The Fuji Speedway was supposed to be Japan's Daytona. When the track opened in December 1965, one end sported a towering 30-degree banking modeled on NASCAR's famous superspeedway, designed with advice from NASCAR founder Bill France Sr. and Formula One driver Stirling Moss. Money ran out before the other three bankings could be built, and the circuit evolved into something entirely its own -- a road course that hosted Japan's first Formula One Grand Prix in 1976 and became one of the country's most storied racing venues. Now, fifty-seven years after the first engines fired on that incomplete oval, the Fuji Motorsports Museum opens on the grounds of the same circuit to tell the whole story. Housed inside the Fuji Speedway Hotel, the museum that opened on October 7, 2022, is perhaps the world's first attempt at a permanent motorsport exhibition built through the cooperation of 10 competing automobile manufacturers.
The museum occupies the first and second floors of the Fuji Speedway Hotel, a luxury property operated by Hyatt Hotels and Resorts as part of The Unbound Collection. The building sits on the west side of Fuji Speedway in Oyama, Shizuoka Prefecture, with Mount Fuji filling the sky to the northwest. Together with the circuit and hotel, the museum forms part of Fuji Motorsports Forest, a regional development project promoted by Toyota Motor Company and Fuji Speedway that aims to turn the racing complex into a destination beyond race weekends. Roughly 40 vehicles are on display at any time, arranged to trace 130 years of motorsport history -- from the earliest racing machines to modern prototypes -- and the exhibits rotate irregularly, giving the collection a living, changing character.
What makes the Fuji Motorsports Museum unusual is not its size but its philosophy. Although funded by the Toyota Group and supervised by the Toyota Automobile Museum, the collection deliberately refuses to favor its patron. Honda, Nissan, Mazda, Porsche, Mercedes-Benz, Subaru, Mitsubishi Motors, Hino Motors, and Yamaha Motor Company all contribute vehicles, alongside organizations like The Henry Ford museum in Dearborn, Michigan. The approach mirrors that of Volkswagen's ZeitHaus in the Autostadt in Wolfsburg, Germany -- a corporate museum that tells the industry's story rather than one brand's glory. The second floor focuses on how racing technology transfers to commercial vehicles, featuring legendary Japanese machines like the 1966 Toyota 2000GT Speed Trial car and the 1969 Nissan R382, which dominated the Japanese Grand Prix. These are cars that competed against each other on the circuit just outside the window, now resting side by side.
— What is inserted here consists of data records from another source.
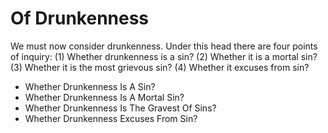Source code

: # Of Drunkenness

We must now consider drunkenness. Under this head there are four points of inquiry:
(1) Whether drunkenness is a sin?
(2) Whether it is a mortal sin?
(3) Whether it is the most grievous sin?
(4) Whether it excuses from sin?

* Whether Drunkenness Is A Sin?
* Whether Drunkenness Is A Mortal Sin?
* Whether Drunkenness Is The Gravest Of Sins?
* Whether Drunkenness Excuses From Sin?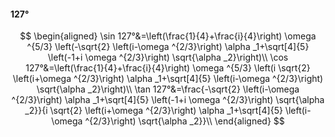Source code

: #### 127°

$$
\begin{aligned}
\sin 127°&=\left(\frac{1}{4}+\frac{i}{4}\right) \omega ^{5/3} \left(-\sqrt{2} \left(i-\omega ^{2/3}\right) \alpha _1+\sqrt[4]{5} \left(-1+i \omega ^{2/3}\right)
\sqrt{\alpha _2}\right)\\
\cos 127°&=\left(\frac{1}{4}+\frac{i}{4}\right) \omega ^{5/3} \left(i \sqrt{2} \left(i+\omega ^{2/3}\right) \alpha _1+\sqrt[4]{5} \left(i-\omega ^{2/3}\right)
\sqrt{\alpha _2}\right)\\
\tan 127°&=\frac{-\sqrt{2} \left(i-\omega ^{2/3}\right) \alpha _1+\sqrt[4]{5} \left(-1+i \omega ^{2/3}\right) \sqrt{\alpha _2}}{i \sqrt{2} \left(i+\omega ^{2/3}\right)
\alpha _1+\sqrt[4]{5} \left(i-\omega ^{2/3}\right) \sqrt{\alpha _2}}\\
\end{aligned}
$$

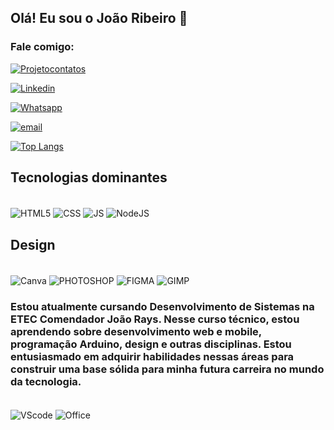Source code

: ## Olá! Eu sou o João Ribeiro 👋
### Fale comigo:
[![Projetocontatos](https://img.shields.io/badge/website-000000?style=for-the-badge&logo=About.me&logoColor=white)](https://ribahdev.github.io/portifolio1/)

[![Linkedin](https://img.shields.io/badge/LinkedIn-0077B5?style=for-the-badge&logo=linkedin&logoColor=white)](https://www.linkedin.com/in/joão-vitor-ribeiro-240a97263/)

[![Whatsapp](	https://img.shields.io/badge/WhatsApp-25D366?style=for-the-badge&logo=whatsapp&logoColor=white)](https://wa.me/+5514998522369)

[![email](https://img.shields.io/badge/Microsoft_Outlook-0078D4?style=for-the-badge&logo=microsoft-outlook&logoColor=white)](mailto:joao.ribeiro17@outlook.com)

[![Top Langs](https://github-readme-stats.vercel.app/api/top-langs/?username=RibahDev&layout=donut-vertical)](https://github.com/RibahDev?tab=repositories)

## Tecnologias dominantes

<div style="display: inline_block"><br/>
    <img align="center" alt="HTML5" src="https://img.shields.io/badge/HTML5-E34F26?style=for-the-badge&logo=html5&logoColor=white"/>
    <img align="center" alt="CSS" src="https://img.shields.io/badge/CSS3-1572B6?style=for-the-badge&logo=css3&logoColor=white"/>
    <img align="center" alt="JS" src="https://img.shields.io/badge/JavaScript-323330?style=for-the-badge&logo=javascript&logoColor=F7DF1E"/>
    <img align="center" alt="NodeJS" src="https://img.shields.io/badge/Node.js-43853D?style=for-the-badge&logo=node.js&logoColor=white"/>
</div>

## Design
<div style="display: inline_block"><br/>
    <img align="center" alt="Canva" src="https://img.shields.io/badge/Canva-%2300C4CC.svg?&style=for-the-badge&logo=Canva&logoColor=white"/>
<img align="center" alt="PHOTOSHOP" src="https://img.shields.io/badge/Adobe%20Photoshop-31A8FF?style=for-the-badge&logo=Adobe%20Photoshop&logoColor=black"/>
<img align="center" alt="FIGMA" src="https://img.shields.io/badge/Figma-F24E1E?style=for-the-badge&logo=figma&logoColor=white"/>
<img align="center" alt="GIMP" src="https://img.shields.io/badge/gimp-5C5543?style=for-the-badge&logo=gimp&logoColor=white"/>
</div>

### Estou atualmente cursando Desenvolvimento de Sistemas na ETEC Comendador João Rays. Nesse curso técnico, estou aprendendo sobre desenvolvimento web e mobile, programação Arduino, design e outras disciplinas. Estou entusiasmado em adquirir habilidades nessas áreas para construir uma base sólida para minha futura carreira no mundo da tecnologia.
<div style="display: inline_block"><br/>
<img align="center" alt="VScode" src="https://img.shields.io/badge/Visual_Studio_Code-0078D4?style=for-the-badge&logo=visual%20studio%20code&logoColor=white"/>
<img align="center" alt="Office" src="https://img.shields.io/badge/Microsoft_Office-D83B01?style=for-the-badge&logo=microsoft-office&logoColor=white"/>
</div>
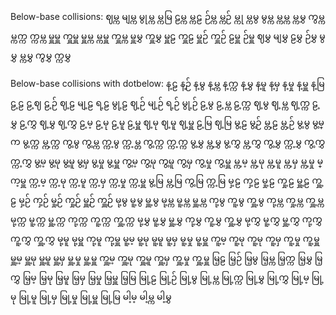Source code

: Below-base collisions:
ဈမ္က
မျမ္က
မွုမ္က
မ္ကမြ
ဠမ္က
မ္ကဠ
ဉ်မ္က
မ္ကဉ်
မ္ကု
မ္ကမွ
မွမ္က
မ္ကမ္က
မ္ကမွှ
ကွမ္က
မ္ကက္က
က္ကမ္က
မှူမှူ
ကှူမှူ
မှူမ္က
မ္ကမှူ
ကှူမ္က
မှူမွှ
ကှူမွှ
မှူဠ
ကှူဠ
မှူဉ်
ကှူဉ်
ဠမှူ
ဉ်မှူ
ဈမွှ
မျမွှ
ဠမွှ
ဉ်မွှ
မွမွှ
မ္ကမွှ
ကွမွှ
က္ကမွှ

Below-base collisions with dotbelow:
န့ဠ
န့ဉ်
န့မွ
န့မ္က
န့က္က
န့မွှ
န့မူ
န့မှ
န့မှု
န့မှူ
န့မြ
ဠ့ဠ
ဠ့ဈ
ဠ့ဉ်
ဈ့ဠ
မျ့ဠ
ရ့ဠ
မွု့ဠ
ဈ့ဉ်
မျ့ဉ်
ရ့ဉ်
မွု့ဉ်
ဠ့မွ
ဠ့မ္က
ဠ့က္က
ဈ့မွ
ဈ့မ္က
ဈ့က္က
ဠ့မွှ
ဠ့ကွှ
ဈ့မွှ
ဈ့ကွှ
ဠ့မ့
ဠ့မု
ဠ့မူ
ဠ့မှူ
ဈ့မု
ဈ့မူ
ဈ့မှူ
ဠ့မြ
ဈ့မြ
မွ့ဠ
မွ့ဉ်
မ္တ့ဠ
မ္တ့ဉ်
မွ့မွ
မွ့မ္က
မွ့က္က
မ္က့က္က
ကွ့မွ
ကွ့မ္က
က္က့မွ
က္က့မ္တ
ကွ့က္က
က္က့က္က
မွ့မွှ
မ္က့မွှ
မွ့ကွှ
မ္က့ကွှ
ကွ့မွှ
က္က့မွှ
ကွ့ကွှ
က္က့ကွှ
မွ့မ့
မွ့မု
မွ့မူ
မွ့မှ
မွ့မှု
မွ့မှူ
ကွ့မ့
ကွ့မု
ကွ့မူ
ကွ့မှ
ကွ့မှု
ကွ့မှူ
မ္က့မ့
မ္က့မု
မ္က့မူ
မ္က့မှ
မ္က့မှု
မ္က့မှူ
က္က့မ့
က္က့မု
က္က့မူ
က္က့မှ
က္က့မှု
က္က့မှူ
မွ့မြ
မ္က့မြ
ကွ့မြ
က္က့မြ
မှ့ဠ
ကှ့ဠ
မှု့ဠ
ကှု့ဠ
မှူ့ဠ
ကှူ့ဠ
မှ့ဉ်
ကှ့ဉ်
မှု့ဉ်
ကှု့ဉ်
မှူ့ဉ်
ကှူ့ဉ်
မု့မွ
မူ့မွ
မှူ့မွ
မု့မ္က
မူ့မ္က
မှူ့မ္က
ကု့မွ
ကူ့မွ
ကှူ့မွ
ကု့မ္က
ကှု့မ္က
ကှူ့မ္က
မု့က္က
မူ့က္က
မှူ့က္က
ကု့က္က
ကူ့က္က
ကှူ့က္က
မု့မွှ
မူ့မွှ
မှူ့မွှ
ကု့မွှ
ကူ့မွှ
ကှူ့မွှ
မု့ကွှ
မူ့ကွှ
မှူ့ကွှ
ကု့ကွှ
ကူ့ကွှ
ကှူ့ကွှ
မု့မူ
မု့မှူ
ကု့မူ
ကု့မှူ
မူ့မ့
မူ့မု
မူ့မူ
မူ့မှ
မူ့မှု
မူ့မှူ
ကူ့မ့
ကူ့မု
ကူ့မု
ကူ့မှ
ကူ့မှု
ကူ့မှူ
မှူ့မ့
မှူ့မု
မှူ့မူ
မှူ့မှ
မှူ့မှု
မှူ့မှူ
ကှူ့မ့
ကှူ့မု
ကှူ့မူ
ကှူ့မှ
ကှူ့မှု
ကှူ့မှူ
မြ့ဠ
မြ့ဉ်
မြ့မွ
မြ့မ္က
မြ့က္က
မြ့မွှ
မြ့ကွှ
မြ့မ့
မြ့မု
မြ့မူ
မြ့မှ
မြ့မှု
မြ့မှူ
မြ့မြ
မြု့ဠ
မြု့ဉ်
မြု့မွ
မြု့မ္က
မြု့က္က
မြု့မွှ
မြု့ကွှ
မြု့မ့
မြု့မု
မြု့မူ
မြု့မှ
မြု့မှု
မြု့မှူ
မြု့မြ
မါ့မ့
မါ့မ္က
မါ့မွှ

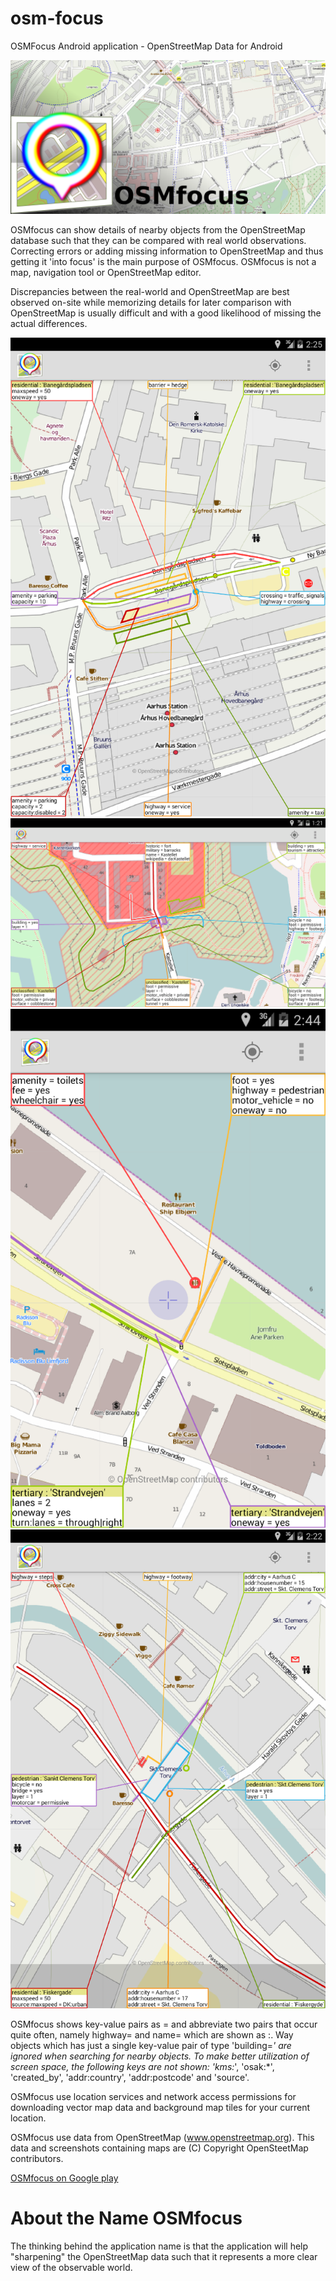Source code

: # osm-focus
OSMFocus Android application - OpenStreetMap Data for Android

![Image](images/featuregfx.png?raw=true)

OSMfocus can show details of nearby objects from the OpenStreetMap database such
that they can be compared with real world observations. Correcting errors or
adding missing information to OpenStreetMap and thus getting it 'into focus' is
the main purpose of OSMfocus. OSMfocus is not a map, navigation tool or
OpenStreetMap editor.

Discrepancies between the real-world and OpenStreetMap are best observed on-site
while memorizing details for later comparison with OpenStreetMap is usually
difficult and with a good likelihood of missing the actual differences.

![Image](images/screen01.png?raw=true)
![Image](images/screen02.png?raw=true)
![Image](images/screen03.png?raw=true)
![Image](images/screen04.png?raw=true)

OSMfocus shows key-value pairs as = and abbreviate two pairs that occur quite
often, namely highway= and name= which are shown as :. Way objects which has
just a single key-value pair of type 'building=*' are ignored when searching for
nearby objects. To make better utilization of screen space, the following keys
are not shown: 'kms:*', 'osak:*', 'created_by', 'addr:country', 'addr:postcode'
and 'source'.

OSMfocus use location services and network access permissions for downloading
vector map data and background map tiles for your current location.

OSMfocus use data from OpenStreetMap (www.openstreetmap.org). This data and
screenshots containing maps are (C) Copyright OpenSteetMap contributors.

[OSMfocus on Google play](https://play.google.com/store/apps/details?id=dk.network42.osmfocus)

# About the Name OSMfocus

The thinking behind the application name is that the application will help
"sharpening" the OpenStreetMap data such that it represents a more clear view of
the observable world.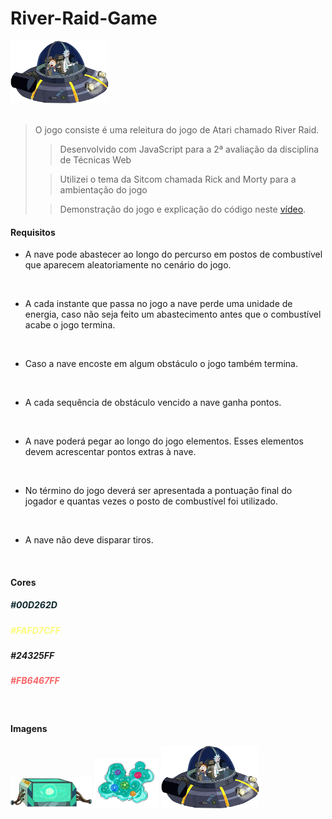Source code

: # River-Raid-Game

<img src="/imgs/nave.png" alt="" style="height:100px;">
<br>
<br>

> O jogo consiste é uma releitura do jogo de Atari chamado River Raid.
>
>>Desenvolvido com JavaScript para a 2ª avaliação da disciplina de Técnicas Web
>
>>Utilizei o tema da Sitcom chamada Rick and Morty para a ambientação do jogo
>
>> Demonstração do jogo e explicação do código neste [vídeo](https://www.youtube.com/watch?v=WS7-mZaaYVk).



#### Requisitos 
- A nave pode abastecer ao longo do percurso em postos de combustível que aparecem aleatoriamente no cenário do jogo.
<br>

- A cada instante que passa no jogo a nave perde uma unidade de energia, caso não seja feito um abastecimento antes que o combustível acabe o jogo termina.
<br>

- Caso a nave encoste em algum obstáculo o jogo também termina.
<br>

- A cada sequência de obstáculo vencido a nave ganha pontos.
<br>

- A nave poderá pegar ao longo do jogo elementos. Esses elementos devem acrescentar pontos extras à nave.
<br>

- No término do jogo deverá ser apresentada a pontuação final do jogador e quantas vezes o posto de combustível foi utilizado.
<br>

- A nave não deve disparar tiros.
<br>


#### Cores
<h5 style="color: #0D262D;">#00D262D</h5>
<h5 style="color: #FAFD7CFF;">#FAFD7CFF</h5>
<h5 style="color: #24325FF;">#24325FF</h5>
<h5 style="color: #FB6467FF;">#FB6467FF</h5>


<br>

####  Imagens
<img src="/imgs/miniverso.png" alt="" style="height:50px;">
<img src="/imgs/lunático.png" alt="" style="height:80px;">
<img src="/imgs/nave.png" alt="" style="height:100px;">
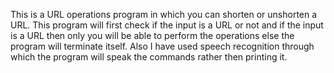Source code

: This is a URL operations program in which you can shorten or unshorten a URL. This program will first check if the input is a URL or not and if the input is a URL then only you will be able to perform the operations else the program will terminate itself. Also I have used speech recognition through which the program will speak the commands rather then printing it.
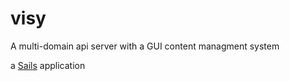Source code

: # visy

A multi-domain api server with a GUI content managment system 

a [Sails](http://sailsjs.org) application
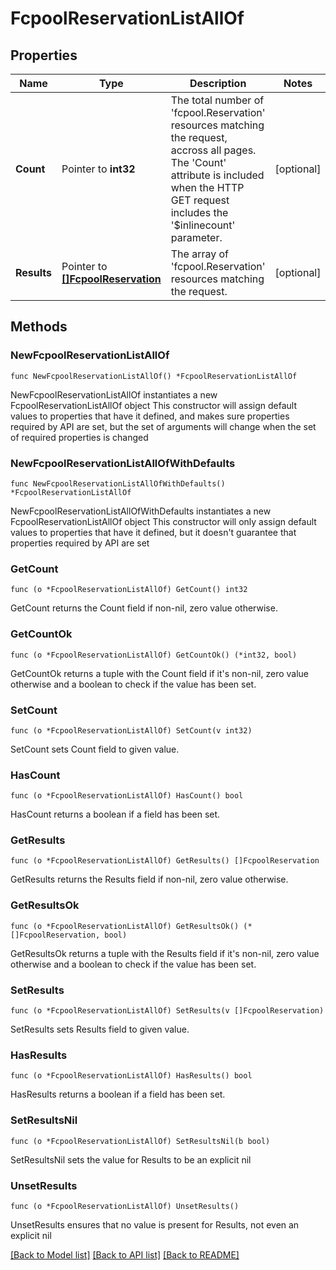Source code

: # FcpoolReservationListAllOf

## Properties

Name | Type | Description | Notes
------------ | ------------- | ------------- | -------------
**Count** | Pointer to **int32** | The total number of &#39;fcpool.Reservation&#39; resources matching the request, accross all pages. The &#39;Count&#39; attribute is included when the HTTP GET request includes the &#39;$inlinecount&#39; parameter. | [optional] 
**Results** | Pointer to [**[]FcpoolReservation**](FcpoolReservation.md) | The array of &#39;fcpool.Reservation&#39; resources matching the request. | [optional] 

## Methods

### NewFcpoolReservationListAllOf

`func NewFcpoolReservationListAllOf() *FcpoolReservationListAllOf`

NewFcpoolReservationListAllOf instantiates a new FcpoolReservationListAllOf object
This constructor will assign default values to properties that have it defined,
and makes sure properties required by API are set, but the set of arguments
will change when the set of required properties is changed

### NewFcpoolReservationListAllOfWithDefaults

`func NewFcpoolReservationListAllOfWithDefaults() *FcpoolReservationListAllOf`

NewFcpoolReservationListAllOfWithDefaults instantiates a new FcpoolReservationListAllOf object
This constructor will only assign default values to properties that have it defined,
but it doesn't guarantee that properties required by API are set

### GetCount

`func (o *FcpoolReservationListAllOf) GetCount() int32`

GetCount returns the Count field if non-nil, zero value otherwise.

### GetCountOk

`func (o *FcpoolReservationListAllOf) GetCountOk() (*int32, bool)`

GetCountOk returns a tuple with the Count field if it's non-nil, zero value otherwise
and a boolean to check if the value has been set.

### SetCount

`func (o *FcpoolReservationListAllOf) SetCount(v int32)`

SetCount sets Count field to given value.

### HasCount

`func (o *FcpoolReservationListAllOf) HasCount() bool`

HasCount returns a boolean if a field has been set.

### GetResults

`func (o *FcpoolReservationListAllOf) GetResults() []FcpoolReservation`

GetResults returns the Results field if non-nil, zero value otherwise.

### GetResultsOk

`func (o *FcpoolReservationListAllOf) GetResultsOk() (*[]FcpoolReservation, bool)`

GetResultsOk returns a tuple with the Results field if it's non-nil, zero value otherwise
and a boolean to check if the value has been set.

### SetResults

`func (o *FcpoolReservationListAllOf) SetResults(v []FcpoolReservation)`

SetResults sets Results field to given value.

### HasResults

`func (o *FcpoolReservationListAllOf) HasResults() bool`

HasResults returns a boolean if a field has been set.

### SetResultsNil

`func (o *FcpoolReservationListAllOf) SetResultsNil(b bool)`

 SetResultsNil sets the value for Results to be an explicit nil

### UnsetResults
`func (o *FcpoolReservationListAllOf) UnsetResults()`

UnsetResults ensures that no value is present for Results, not even an explicit nil

[[Back to Model list]](../README.md#documentation-for-models) [[Back to API list]](../README.md#documentation-for-api-endpoints) [[Back to README]](../README.md)


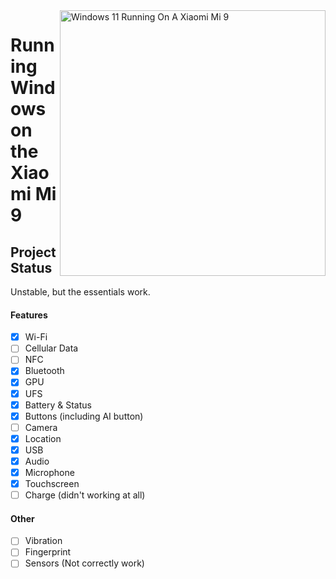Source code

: <img align="right" src="https://github.com/woacepheus/Port-Windows-11-Xiaomi-Mi-9/blob/main/cepheus.png" width="425" alt="Windows 11 Running On A Xiaomi Mi 9">

# Running Windows on the Xiaomi Mi 9

## Project Status

Unstable, but the essentials work.

#### Features

- [x] Wi-Fi
- [ ] Cellular Data 
- [ ] NFC 
- [x] Bluetooth
- [x] GPU
- [x] UFS
- [x] Battery & Status
- [x] Buttons (including AI button)
- [ ] Camera
- [x] Location
- [x] USB
- [x] Audio
- [x] Microphone
- [x] Touchscreen
- [ ] Charge (didn't working at all)

#### Other

- [ ] Vibration
- [ ] Fingerprint
- [ ] Sensors (Not correctly work)
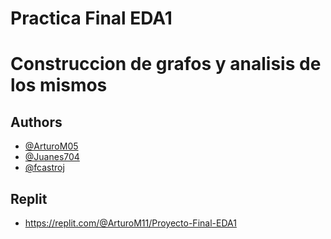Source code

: # Practica Final EDA1
# Construccion de grafos y analisis de los mismos

## Authors

- [@ArturoM05](https://github.com/ArturoM05)
- [@Juanes704](https://github.com/Juanes704)
- [@fcastroj](https://github.com/fcastroj)

## Replit
- https://replit.com/@ArturoM11/Proyecto-Final-EDA1

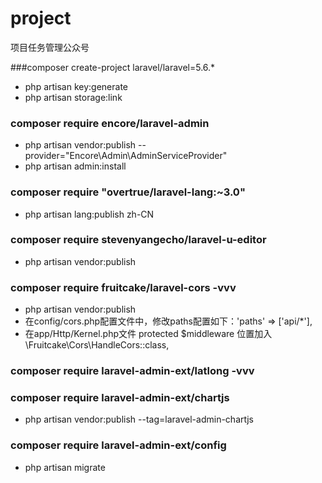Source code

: # project
项目任务管理公众号

###composer create-project laravel/laravel=5.6.* 
- php artisan key:generate
- php artisan storage:link

### composer require encore/laravel-admin
- php artisan vendor:publish --provider="Encore\Admin\AdminServiceProvider"
- php artisan admin:install

### composer require "overtrue/laravel-lang:~3.0"
- php artisan lang:publish zh-CN

### composer require stevenyangecho/laravel-u-editor
- php artisan vendor:publish

### composer require fruitcake/laravel-cors -vvv
- php artisan vendor:publish
- 在config/cors.php配置文件中，修改paths配置如下：'paths'  => ['api/*'],
- 在app/Http/Kernel.php文件 protected $middleware 位置加入\Fruitcake\Cors\HandleCors::class,

### composer require laravel-admin-ext/latlong -vvv

### composer require laravel-admin-ext/chartjs
- php artisan vendor:publish --tag=laravel-admin-chartjs

### composer require laravel-admin-ext/config
- php artisan migrate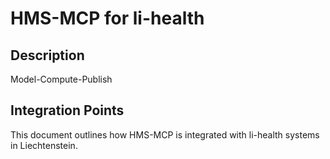 # HMS-MCP for li-health

## Description

Model-Compute-Publish

## Integration Points

This document outlines how HMS-MCP is integrated with li-health systems in Liechtenstein.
The museum's location is inseparable from its meaning. Fuji Speedway opened in 1965 as the Japan NASCAR Corporation's bid to bring American-style oval racing to Japan. The original 6-kilometer layout featured a 1.6-kilometer straight leading into that single completed 30-degree banking -- a startling feature that made the track both thrilling and dangerous. The circuit hosted Japan's first Formula One World Championship race in 1976, a rain-soaked event won by Mario Andretti while James Hunt clinched the drivers' title. A devastating crash in 1977 involving Gilles Villeneuve and Ronnie Peterson, which killed a photographer and a marshal, drove Formula One away until 2007. Toyota acquired the circuit in 2000 and undertook a major renovation, reopening the modernized track in 2005. Today, the museum sits at the heart of a venue that carries six decades of racing history in its asphalt.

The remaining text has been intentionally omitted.